EXTRACTED INFORMATION:
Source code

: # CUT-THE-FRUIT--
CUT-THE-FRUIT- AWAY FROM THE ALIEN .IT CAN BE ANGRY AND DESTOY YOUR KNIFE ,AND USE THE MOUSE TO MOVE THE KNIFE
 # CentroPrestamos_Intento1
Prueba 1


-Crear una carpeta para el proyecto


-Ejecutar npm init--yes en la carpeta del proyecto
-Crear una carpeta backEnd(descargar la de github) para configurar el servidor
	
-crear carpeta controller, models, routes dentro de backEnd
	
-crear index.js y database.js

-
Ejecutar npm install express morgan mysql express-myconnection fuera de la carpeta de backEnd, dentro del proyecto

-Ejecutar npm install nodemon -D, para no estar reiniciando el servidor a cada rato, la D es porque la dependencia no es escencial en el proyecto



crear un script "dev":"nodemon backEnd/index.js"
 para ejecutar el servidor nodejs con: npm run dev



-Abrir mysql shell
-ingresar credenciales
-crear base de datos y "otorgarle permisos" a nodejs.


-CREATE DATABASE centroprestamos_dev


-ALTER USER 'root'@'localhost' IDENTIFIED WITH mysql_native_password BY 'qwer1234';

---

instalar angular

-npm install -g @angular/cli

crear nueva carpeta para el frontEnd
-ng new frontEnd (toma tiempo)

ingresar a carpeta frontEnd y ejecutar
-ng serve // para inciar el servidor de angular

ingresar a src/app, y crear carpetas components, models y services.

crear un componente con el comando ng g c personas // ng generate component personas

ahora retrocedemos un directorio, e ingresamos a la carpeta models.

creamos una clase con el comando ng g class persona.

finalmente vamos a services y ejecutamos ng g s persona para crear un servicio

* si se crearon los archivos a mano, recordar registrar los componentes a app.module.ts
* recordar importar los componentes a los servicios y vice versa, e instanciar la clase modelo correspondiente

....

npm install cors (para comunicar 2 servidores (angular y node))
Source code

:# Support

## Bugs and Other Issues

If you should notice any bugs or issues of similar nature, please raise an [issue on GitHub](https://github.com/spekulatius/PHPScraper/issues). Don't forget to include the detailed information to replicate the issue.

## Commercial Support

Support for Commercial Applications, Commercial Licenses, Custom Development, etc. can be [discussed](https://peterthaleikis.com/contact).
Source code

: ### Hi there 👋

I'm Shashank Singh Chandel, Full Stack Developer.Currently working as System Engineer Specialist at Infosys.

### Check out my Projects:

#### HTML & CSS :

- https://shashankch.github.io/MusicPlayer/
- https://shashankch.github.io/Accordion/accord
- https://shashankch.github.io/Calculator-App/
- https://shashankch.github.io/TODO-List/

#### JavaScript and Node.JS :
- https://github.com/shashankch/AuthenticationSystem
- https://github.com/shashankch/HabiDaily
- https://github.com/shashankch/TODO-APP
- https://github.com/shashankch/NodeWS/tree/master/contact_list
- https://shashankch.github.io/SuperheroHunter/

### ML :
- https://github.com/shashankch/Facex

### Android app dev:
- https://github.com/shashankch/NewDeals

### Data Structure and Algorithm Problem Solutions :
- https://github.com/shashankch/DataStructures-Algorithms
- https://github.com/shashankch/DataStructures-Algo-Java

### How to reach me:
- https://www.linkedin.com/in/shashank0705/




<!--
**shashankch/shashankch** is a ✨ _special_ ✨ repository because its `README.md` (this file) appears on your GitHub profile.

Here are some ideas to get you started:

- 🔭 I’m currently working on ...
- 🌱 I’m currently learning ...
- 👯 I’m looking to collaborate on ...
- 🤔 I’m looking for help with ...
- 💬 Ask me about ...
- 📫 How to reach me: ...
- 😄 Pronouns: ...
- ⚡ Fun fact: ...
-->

YOUR GOAL: Each entry above is to be copied out exactly as written.

RESULT BELOW:
Source code

: # CUT-THE-FRUIT--
CUT-THE-FRUIT- AWAY FROM THE ALIEN .IT CAN BE ANGRY AND DESTOY YOUR KNIFE ,AND USE THE MOUSE TO MOVE THE KNIFE
 # CentroPrestamos_Intento1
Prueba 1


-Crear una carpeta para el proyecto


-Ejecutar npm init--yes en la carpeta del proyecto
-Crear una carpeta backEnd(descargar la de github) para configurar el servidor
	
-crear carpeta controller, models, routes dentro de backEnd
	
-crear index.js y database.js

-
Ejecutar npm install express morgan mysql express-myconnection fuera de la carpeta de backEnd, dentro del proyecto

-Ejecutar npm install nodemon -D, para no estar reiniciando el servidor a cada rato, la D es porque la dependencia no es escencial en el proyecto



crear un script "dev":"nodemon backEnd/index.js"
 para ejecutar el servidor nodejs con: npm run dev



-Abrir mysql shell
-ingresar credenciales
-crear base de datos y "otorgarle permisos" a nodejs.


-CREATE DATABASE centroprestamos_dev


-ALTER USER 'root'@'localhost' IDENTIFIED WITH mysql_native_password BY 'qwer1234';

---

instalar angular

-npm install -g @angular/cli

crear nueva carpeta para el frontEnd
-ng new frontEnd (toma tiempo)

ingresar a carpeta frontEnd y ejecutar
-ng serve // para inciar el servidor de angular

ingresar a src/app, y crear carpetas components, models y services.

crear un componente con el comando ng g c personas // ng generate component personas

ahora retrocedemos un directorio, e ingresamos a la carpeta models.

creamos una clase con el comando ng g class persona.

finalmente vamos a services y ejecutamos ng g s persona para crear un servicio

* si se crearon los archivos a mano, recordar registrar los componentes a app.module.ts
* recordar importar los componentes a los servicios y vice versa, e instanciar la clase modelo correspondiente

....

npm install cors (para comunicar 2 servidores (angular y node))
Source code

:# Support

## Bugs and Other Issues

If you should notice any bugs or issues of similar nature, please raise an [issue on GitHub](https://github.com/spekulatius/PHPScraper/issues). Don't forget to include the detailed information to replicate the issue.

## Commercial Support

Support for Commercial Applications, Commercial Licenses, Custom Development, etc. can be [discussed](https://peterthaleikis.com/contact).
Source code

: ### Hi there 👋

I'm Shashank Singh Chandel, Full Stack Developer.Currently working as System Engineer Specialist at Infosys.

### Check out my Projects:

#### HTML & CSS :

- https://shashankch.github.io/MusicPlayer/
- https://shashankch.github.io/Accordion/accord
- https://shashankch.github.io/Calculator-App/
- https://shashankch.github.io/TODO-List/

#### JavaScript and Node.JS :
- https://github.com/shashankch/AuthenticationSystem
- https://github.com/shashankch/HabiDaily
- https://github.com/shashankch/TODO-APP
- https://github.com/shashankch/NodeWS/tree/master/contact_list
- https://shashankch.github.io/SuperheroHunter/

### ML :
- https://github.com/shashankch/Facex

### Android app dev:
- https://github.com/shashankch/NewDeals

### Data Structure and Algorithm Problem Solutions :
- https://github.com/shashankch/DataStructures-Algorithms
- https://github.com/shashankch/DataStructures-Algo-Java

### How to reach me:
- https://www.linkedin.com/in/shashank0705/




<!--
**shashankch/shashankch** is a ✨ _special_ ✨ repository because its `README.md` (this file) appears on your GitHub profile.

Here are some ideas to get you started:

- 🔭 I’m currently working on ...
- 🌱 I’m currently learning ...
- 👯 I’m looking to collaborate on ...
- 🤔 I’m looking for help with ...
- 💬 Ask me about ...
- 📫 How to reach me: ...
- 😄 Pronouns: ...
- ⚡ Fun fact: ...
-->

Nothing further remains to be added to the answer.